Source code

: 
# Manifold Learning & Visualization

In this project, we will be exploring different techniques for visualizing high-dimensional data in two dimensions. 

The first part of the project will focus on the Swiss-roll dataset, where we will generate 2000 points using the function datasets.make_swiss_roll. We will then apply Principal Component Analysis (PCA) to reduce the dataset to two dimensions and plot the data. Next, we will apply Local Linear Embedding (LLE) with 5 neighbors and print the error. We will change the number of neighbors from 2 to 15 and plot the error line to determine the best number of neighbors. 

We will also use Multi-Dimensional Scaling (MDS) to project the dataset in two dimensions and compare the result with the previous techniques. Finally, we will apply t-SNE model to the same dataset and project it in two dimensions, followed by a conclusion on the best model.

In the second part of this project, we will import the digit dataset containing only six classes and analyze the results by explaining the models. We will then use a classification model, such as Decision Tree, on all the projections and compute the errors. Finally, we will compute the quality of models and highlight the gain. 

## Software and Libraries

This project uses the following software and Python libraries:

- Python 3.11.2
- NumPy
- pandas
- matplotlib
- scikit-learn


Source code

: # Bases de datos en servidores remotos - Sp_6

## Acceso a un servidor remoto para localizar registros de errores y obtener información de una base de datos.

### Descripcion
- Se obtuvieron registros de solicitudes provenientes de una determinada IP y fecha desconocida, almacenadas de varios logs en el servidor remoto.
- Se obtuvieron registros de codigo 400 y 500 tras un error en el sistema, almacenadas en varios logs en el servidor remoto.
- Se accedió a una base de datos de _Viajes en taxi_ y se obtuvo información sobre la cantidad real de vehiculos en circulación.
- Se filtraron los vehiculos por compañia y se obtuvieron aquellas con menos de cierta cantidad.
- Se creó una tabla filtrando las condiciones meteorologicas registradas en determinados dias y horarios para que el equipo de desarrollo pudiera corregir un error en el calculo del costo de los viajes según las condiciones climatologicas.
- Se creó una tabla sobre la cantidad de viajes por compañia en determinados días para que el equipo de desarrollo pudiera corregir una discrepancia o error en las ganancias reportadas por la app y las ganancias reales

PROBLEM REQUIREMENTS: Write out only the lines that run from the line containing "We will also" through the line containing "- Se filtraron", both included, exactly as they appear above.

THE COMPLETED TASK:
We will also use Multi-Dimensional Scaling (MDS) to project the dataset in two dimensions and compare the result with the previous techniques. Finally, we will apply t-SNE model to the same dataset and project it in two dimensions, followed by a conclusion on the best model.

In the second part of this project, we will import the digit dataset containing only six classes and analyze the results by explaining the models. We will then use a classification model, such as Decision Tree, on all the projections and compute the errors. Finally, we will compute the quality of models and highlight the gain. 

## Software and Libraries

This project uses the following software and Python libraries:

- Python 3.11.2
- NumPy
- pandas
- matplotlib
- scikit-learn


Source code

: # Bases de datos en servidores remotos - Sp_6

## Acceso a un servidor remoto para localizar registros de errores y obtener información de una base de datos.

### Descripcion
- Se obtuvieron registros de solicitudes provenientes de una determinada IP y fecha desconocida, almacenadas de varios logs en el servidor remoto.
- Se obtuvieron registros de codigo 400 y 500 tras un error en el sistema, almacenadas en varios logs en el servidor remoto.
- Se accedió a una base de datos de _Viajes en taxi_ y se obtuvo información sobre la cantidad real de vehiculos en circulación.
- Se filtraron los vehiculos por compañia y se obtuvieron aquellas con menos de cierta cantidad.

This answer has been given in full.